Work instructions
Transcribe the entries exactly as given and skip whatever images they hold.

Records supplied

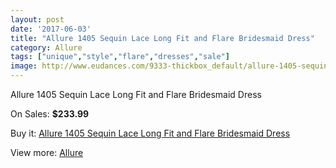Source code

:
 ```yaml
---
layout: post
date: '2017-06-03'
title: "Allure 1405 Sequin Lace Long Fit and Flare Bridesmaid Dress"
category: Allure 
tags: ["unique","style","flare","dresses","sale"]
image: http://www.eudances.com/9333-thickbox_default/allure-1405-sequin-lace-long-fit-and-flare-bridesmaid-dress.jpg
---
```

Allure 1405 Sequin Lace Long Fit and Flare Bridesmaid Dress

On Sales: **$233.99**
<a href="https://www.eudances.com/en/allure/3117-allure-1405-sequin-lace-long-fit-and-flare-bridesmaid-dress.html"><amp-img layout="responsive" width="600" height="600" src="//www.eudances.com/9333-thickbox_default/allure-1405-sequin-lace-long-fit-and-flare-bridesmaid-dress.jpg" alt="Allure 1405 Sequin Lace Long Fit and Flare Bridesmaid Dress 0" /></a>
<a href="https://www.eudances.com/en/allure/3117-allure-1405-sequin-lace-long-fit-and-flare-bridesmaid-dress.html"><amp-img layout="responsive" width="600" height="600" src="//www.eudances.com/9338-thickbox_default/allure-1405-sequin-lace-long-fit-and-flare-bridesmaid-dress.jpg" alt="Allure 1405 Sequin Lace Long Fit and Flare Bridesmaid Dress 1" /></a>
<a href="https://www.eudances.com/en/allure/3117-allure-1405-sequin-lace-long-fit-and-flare-bridesmaid-dress.html"><amp-img layout="responsive" width="600" height="600" src="//www.eudances.com/9337-thickbox_default/allure-1405-sequin-lace-long-fit-and-flare-bridesmaid-dress.jpg" alt="Allure 1405 Sequin Lace Long Fit and Flare Bridesmaid Dress 2" /></a>
<a href="https://www.eudances.com/en/allure/3117-allure-1405-sequin-lace-long-fit-and-flare-bridesmaid-dress.html"><amp-img layout="responsive" width="600" height="600" src="//www.eudances.com/9336-thickbox_default/allure-1405-sequin-lace-long-fit-and-flare-bridesmaid-dress.jpg" alt="Allure 1405 Sequin Lace Long Fit and Flare Bridesmaid Dress 3" /></a>
<a href="https://www.eudances.com/en/allure/3117-allure-1405-sequin-lace-long-fit-and-flare-bridesmaid-dress.html"><amp-img layout="responsive" width="600" height="600" src="//www.eudances.com/9335-thickbox_default/allure-1405-sequin-lace-long-fit-and-flare-bridesmaid-dress.jpg" alt="Allure 1405 Sequin Lace Long Fit and Flare Bridesmaid Dress 4" /></a>
<a href="https://www.eudances.com/en/allure/3117-allure-1405-sequin-lace-long-fit-and-flare-bridesmaid-dress.html"><amp-img layout="responsive" width="600" height="600" src="//www.eudances.com/9334-thickbox_default/allure-1405-sequin-lace-long-fit-and-flare-bridesmaid-dress.jpg" alt="Allure 1405 Sequin Lace Long Fit and Flare Bridesmaid Dress 5" /></a>

Buy it: [Allure 1405 Sequin Lace Long Fit and Flare Bridesmaid Dress](https://www.eudances.com/en/allure/3117-allure-1405-sequin-lace-long-fit-and-flare-bridesmaid-dress.html "Allure 1405 Sequin Lace Long Fit and Flare Bridesmaid Dress")

View more: [Allure ](https://www.eudances.com/en/53-allure "Allure ")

Response
Source code

:
 ```yaml
---
layout: post
date: '2017-06-03'
title: "Allure 1405 Sequin Lace Long Fit and Flare Bridesmaid Dress"
category: Allure 
tags: ["unique","style","flare","dresses","sale"]
image: http://www.eudances.com/9333-thickbox_default/allure-1405-sequin-lace-long-fit-and-flare-bridesmaid-dress.jpg
---
```

Allure 1405 Sequin Lace Long Fit and Flare Bridesmaid Dress

On Sales: **$233.99**
<a href="https://www.eudances.com/en/allure/3117-allure-1405-sequin-lace-long-fit-and-flare-bridesmaid-dress.html"><amp-img layout="responsive" width="600" height="600" src="//www.eudances.com/9333-thickbox_default/allure-1405-sequin-lace-long-fit-and-flare-bridesmaid-dress.jpg" alt="Allure 1405 Sequin Lace Long Fit and Flare Bridesmaid Dress 0" /></a>
<a href="https://www.eudances.com/en/allure/3117-allure-1405-sequin-lace-long-fit-and-flare-bridesmaid-dress.html"><amp-img layout="responsive" width="600" height="600" src="//www.eudances.com/9338-thickbox_default/allure-1405-sequin-lace-long-fit-and-flare-bridesmaid-dress.jpg" alt="Allure 1405 Sequin Lace Long Fit and Flare Bridesmaid Dress 1" /></a>
<a href="https://www.eudances.com/en/allure/3117-allure-1405-sequin-lace-long-fit-and-flare-bridesmaid-dress.html"><amp-img layout="responsive" width="600" height="600" src="//www.eudances.com/9337-thickbox_default/allure-1405-sequin-lace-long-fit-and-flare-bridesmaid-dress.jpg" alt="Allure 1405 Sequin Lace Long Fit and Flare Bridesmaid Dress 2" /></a>
<a href="https://www.eudances.com/en/allure/3117-allure-1405-sequin-lace-long-fit-and-flare-bridesmaid-dress.html"><amp-img layout="responsive" width="600" height="600" src="//www.eudances.com/9336-thickbox_default/allure-1405-sequin-lace-long-fit-and-flare-bridesmaid-dress.jpg" alt="Allure 1405 Sequin Lace Long Fit and Flare Bridesmaid Dress 3" /></a>
<a href="https://www.eudances.com/en/allure/3117-allure-1405-sequin-lace-long-fit-and-flare-bridesmaid-dress.html"><amp-img layout="responsive" width="600" height="600" src="//www.eudances.com/9335-thickbox_default/allure-1405-sequin-lace-long-fit-and-flare-bridesmaid-dress.jpg" alt="Allure 1405 Sequin Lace Long Fit and Flare Bridesmaid Dress 4" /></a>
<a href="https://www.eudances.com/en/allure/3117-allure-1405-sequin-lace-long-fit-and-flare-bridesmaid-dress.html"><amp-img layout="responsive" width="600" height="600" src="//www.eudances.com/9334-thickbox_default/allure-1405-sequin-lace-long-fit-and-flare-bridesmaid-dress.jpg" alt="Allure 1405 Sequin Lace Long Fit and Flare Bridesmaid Dress 5" /></a>

Buy it: [Allure 1405 Sequin Lace Long Fit and Flare Bridesmaid Dress](https://www.eudances.com/en/allure/3117-allure-1405-sequin-lace-long-fit-and-flare-bridesmaid-dress.html "Allure 1405 Sequin Lace Long Fit and Flare Bridesmaid Dress")

View more: [Allure ](https://www.eudances.com/en/53-allure "Allure ")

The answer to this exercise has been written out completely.